Now I export the mutated data into a text file for closer inspection of the
byte literals.
I found the ASCII control character for start of header.
Surely it isn't a coincidence that SOH corresponds to `01`, which I suppose
you can creatively write as `0001`?
But I've never heard of an escape scheme like "\_xHHHH\_".
Googling "\_x0001\_" gave me nothing of value.

I used a simple data list to test all of the first 10 codepoints (`00`-`09`).
These were all exported to an Excel file, read back into SPSS, and written to a
text file.
Interestingly the null byte turned into a space character.
Aside from that, I got exactly what I expected; a series of ASCII control
characters.
So "\_x0001\_" clearly isn't a special case.

The next thing I tested is whether the leading and trailing underscores were
important.
Indeed they are.
Now I am convinced this is a scheme for encoding data.
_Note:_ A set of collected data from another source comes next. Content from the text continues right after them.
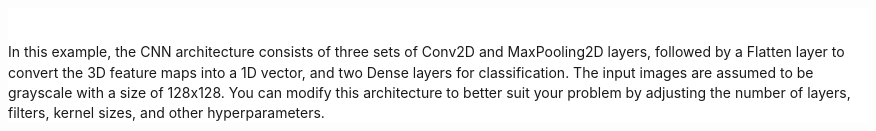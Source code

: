 &nbsp;

In this example, the CNN architecture consists of three sets of Conv2D and MaxPooling2D layers, followed by a Flatten layer to convert the 3D feature maps into a 1D vector, and two Dense layers for classification. The input images are assumed to be grayscale with a size of 128x128. You can modify this architecture to better suit your problem by adjusting the number of layers, filters, kernel sizes, and other hyperparameters.
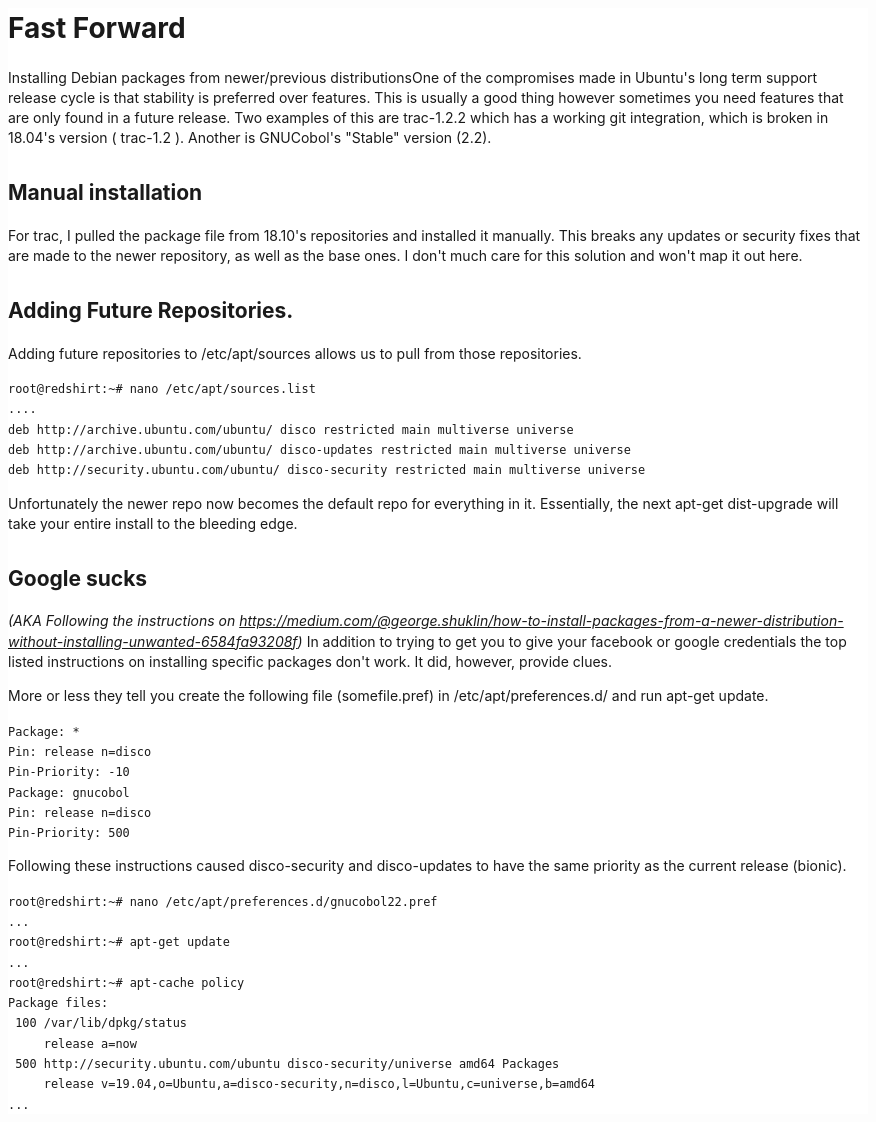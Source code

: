 # Fast Forward
Installing Debian packages from newer/previous distributionsOne of the compromises made in Ubuntu's long term support release cycle is that stability is preferred over features. This is usually a good thing however sometimes you need features that are only found in a future release. Two examples of this are trac-1.2.2 which has a working git integration, which is broken in 18.04's version ( trac-1.2 ). Another is GNUCobol's "Stable" version (2.2). 

## Manual installation
For trac, I pulled the package file from 18.10's repositories and installed it manually. 
This breaks any updates or security fixes that are made to the newer repository, as well as the base ones. I don't much care for this solution and won't map it out here. 

## Adding Future Repositories.

Adding future repositories to /etc/apt/sources allows us to pull from those repositories. 
	
	root@redshirt:~# nano /etc/apt/sources.list
	....
	deb http://archive.ubuntu.com/ubuntu/ disco restricted main multiverse universe
	deb http://archive.ubuntu.com/ubuntu/ disco-updates restricted main multiverse universe
	deb http://security.ubuntu.com/ubuntu/ disco-security restricted main multiverse universe
	

Unfortunately the newer repo now becomes the default repo for everything in it. Essentially, the next apt-get dist-upgrade will take your entire install to the bleeding edge. 

## Google sucks

_(AKA Following the instructions on https://medium.com/@george.shuklin/how-to-install-packages-from-a-newer-distribution-without-installing-unwanted-6584fa93208f)_
In addition to trying to get you to give your facebook or google credentials the top listed instructions on installing specific packages don't work. It did, however, provide clues.

More or less they tell you create the following file (somefile.pref) in /etc/apt/preferences.d/ and run apt-get update.
	
	Package: *
	Pin: release n=disco
	Pin-Priority: -10
	Package: gnucobol
	Pin: release n=disco
	Pin-Priority: 500
	
Following these instructions caused disco-security and disco-updates to have the same priority as the current release (bionic). 
	
	root@redshirt:~# nano /etc/apt/preferences.d/gnucobol22.pref
	...
	root@redshirt:~# apt-get update 
	...
	root@redshirt:~# apt-cache policy
	Package files:
	 100 /var/lib/dpkg/status
	     release a=now
	 500 http://security.ubuntu.com/ubuntu disco-security/universe amd64 Packages
	     release v=19.04,o=Ubuntu,a=disco-security,n=disco,l=Ubuntu,c=universe,b=amd64
	...
	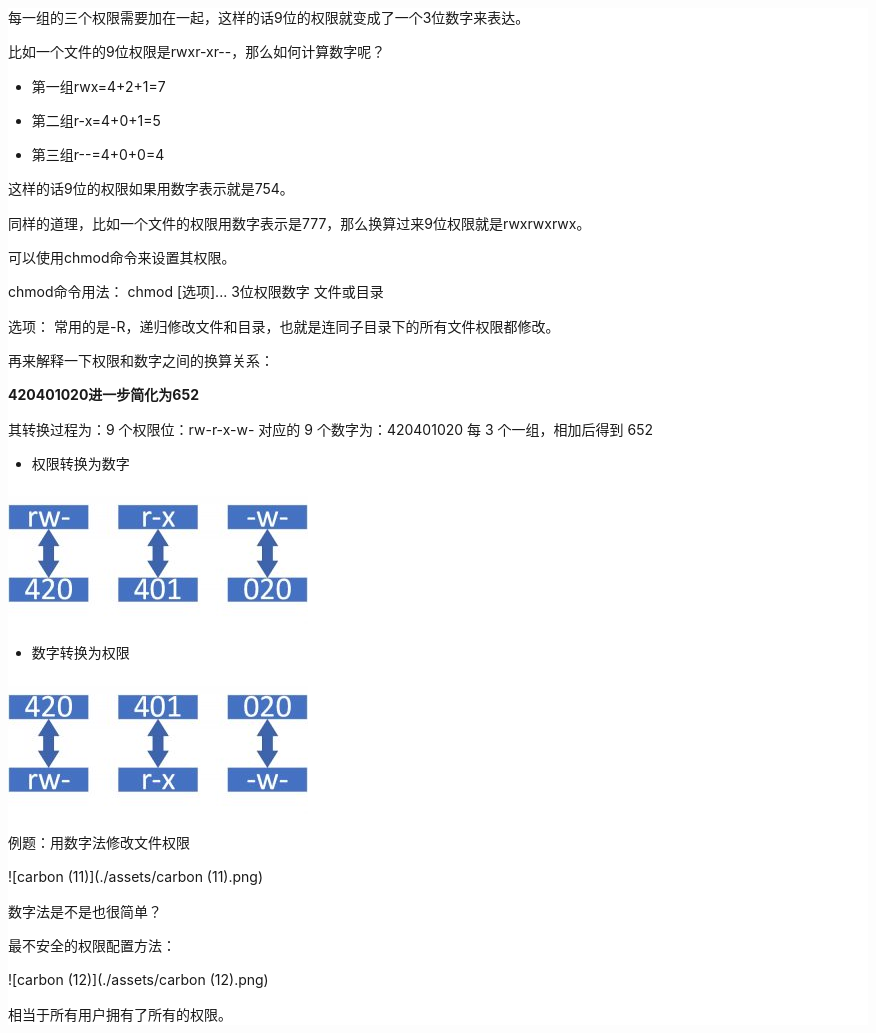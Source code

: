 每一组的三个权限需要加在一起，这样的话9位的权限就变成了一个3位数字来表达。

比如一个文件的9位权限是rwxr-xr--，那么如何计算数字呢？ 

- 第一组rwx=4+2+1=7 

- 第二组r-x=4+0+1=5 

- 第三组r--=4+0+0=4 

这样的话9位的权限如果用数字表示就是754。

同样的道理，比如一个文件的权限用数字表示是777，那么换算过来9位权限就是rwxrwxrwx。

可以使用chmod命令来设置其权限。 

chmod命令用法： chmod [选项]... 3位权限数字 文件或目录 

选项： 常用的是-R，递归修改文件和目录，也就是连同子目录下的所有文件权限都修改。

再来解释一下权限和数字之间的换算关系：

**420401020进一步简化为652**

其转换过程为：9 个权限位：rw-r-x-w-   对应的 9 个数字为：420401020  每 3 个一组，相加后得到 652

- 权限转换为数字

![image-20250330171709620](./assets/image-20250330171709620.png)

- 数字转换为权限

![image-20250330171754992](./assets/image-20250330171754992.png)

例题：用数字法修改文件权限

![carbon (11)](./assets/carbon (11).png)

数字法是不是也很简单？

最不安全的权限配置方法：

![carbon (12)](./assets/carbon (12).png)

相当于所有用户拥有了所有的权限。
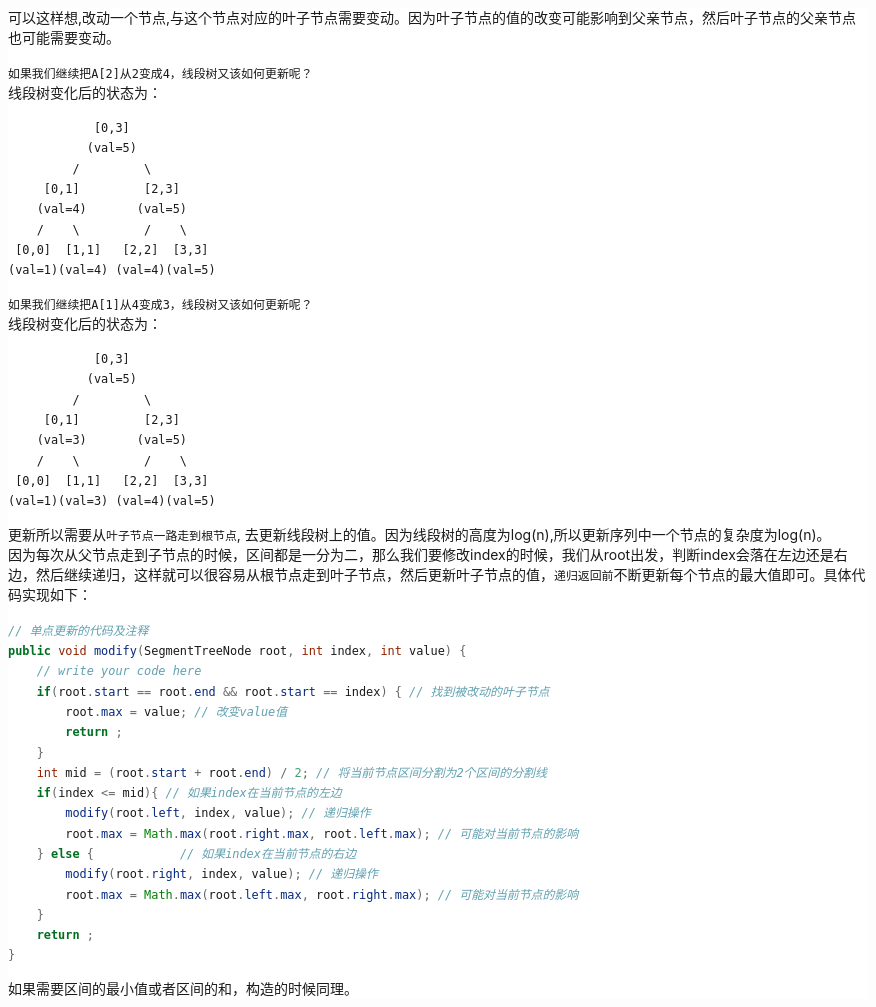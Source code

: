 可以这样想,改动一个节点,与这个节点对应的叶子节点需要变动。因为叶子节点的值的改变可能影响到父亲节点，然后叶子节点的父亲节点也可能需要变动。

`如果我们继续把A[2]从2变成4，线段树又该如何更新呢？`\
线段树变化后的状态为：

```
            [0,3]
           (val=5)
         /         \
     [0,1]         [2,3]
    (val=4)       (val=5)
    /    \         /    \
 [0,0]  [1,1]   [2,2]  [3,3]
(val=1)(val=4) (val=4)(val=5)
```

`如果我们继续把A[1]从4变成3，线段树又该如何更新呢？`\
线段树变化后的状态为：

```
            [0,3]
           (val=5)
         /         \
     [0,1]         [2,3]
    (val=3)       (val=5)
    /    \         /    \
 [0,0]  [1,1]   [2,2]  [3,3]
(val=1)(val=3) (val=4)(val=5)
```

更新所以需要从`叶子节点一路走到根节点`, 去更新线段树上的值。因为线段树的高度为log(n),所以更新序列中一个节点的复杂度为log(n)。\
因为每次从父节点走到子节点的时候，区间都是一分为二，那么我们要修改index的时候，我们从root出发，判断index会落在左边还是右边，然后继续递归，这样就可以很容易从根节点走到叶子节点，然后更新叶子节点的值，`递归返回前`不断更新每个节点的最大值即可。具体代码实现如下：

```java
// 单点更新的代码及注释
public void modify(SegmentTreeNode root, int index, int value) {
    // write your code here
    if(root.start == root.end && root.start == index) { // 找到被改动的叶子节点
        root.max = value; // 改变value值
        return ;
    }
    int mid = (root.start + root.end) / 2; // 将当前节点区间分割为2个区间的分割线
    if(index <= mid){ // 如果index在当前节点的左边
        modify(root.left, index, value); // 递归操作
        root.max = Math.max(root.right.max, root.left.max); // 可能对当前节点的影响
    } else {            // 如果index在当前节点的右边
        modify(root.right, index, value); // 递归操作
        root.max = Math.max(root.left.max, root.right.max); // 可能对当前节点的影响
    }
    return ;
}
```

如果需要区间的最小值或者区间的和，构造的时候同理。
Finally I try "\_x0030\_", to be sure that this was a hexadecimal encoding.
The decimal `30` codepoint refers to another control character, while the hex
`30` codepoint refers to the zero character.
And yes, when I saw the "0" upon re-importing, this confirmed that I was
dealing with some sort of hexadecimal escape scheme.

----

The issue can perhaps best be demonstrated by trying to reconstruct the issue
within a first-party, fully supported, WYSIWYG editor.
I of course mean Microsoft Excel.

I create a new Excel file containing just "foo \_x0001\_ bar" in the first cell,
save, and exit.
I can immediately re-open the file, so clearly Excel has not written a corrupt
file.
What did Excel do with that value?

It requires some further digging, because modern Excel writes string values to
a separate `sharedStrings.xml` file in an effort to be more efficient.
But because I kept the reconstruction short and simple, it's a quick detour.
Excel took "foo \_x0001\_ bar" and actually wrote "foo \_x005F\_x0001\_ bar".
In case you don't have your handy ASCII codepage available, `5F` represents
the underscore character.

This is the neat parallel for the escaping strategy used on the web,
e.g. `&amp;lt;`.
`&lt;` wants to be read as "<" by any browser.
That behavior is effectively 'deferred' by encoding the leading character
instead,
so that the first pass of the interpreter renders the intended result.

----

It occurred to me much later that SOH is a very rare and unhelpful control
character.
`09`, the tab character, was far more likely to give me a useful Google search.
And in fact "\_x0009\_" was a much more informative search page.
I was lead down a rabbit hole of the XML 1.0 spec, Microsoft's documentation
for `DocumentFormat.OpenXml.Spreadsheet.CellValue` of the OpenXml API, and the
`ST\_Xstring` type from ECMA-376.

ASCII control characters must be escaped in an XML document like "\_xHHHH\_".
In other words, when SPSS wrote an unencoded "\_x0001\_" into an XML file,
it was inevitable that any spec-compliant XML parser would substitute that
literal with SOH.
SPSS should have written "\_x005F\_x0001\_" instead.

----

I had to jump through a variety of hoops to report this bug.
I wasn't surprised by this;
I certainly didn't expect any more from IBM.
But I decided it was worthwhile anyway.
This seems like a highly technical bug that could net me some 'internet cred'.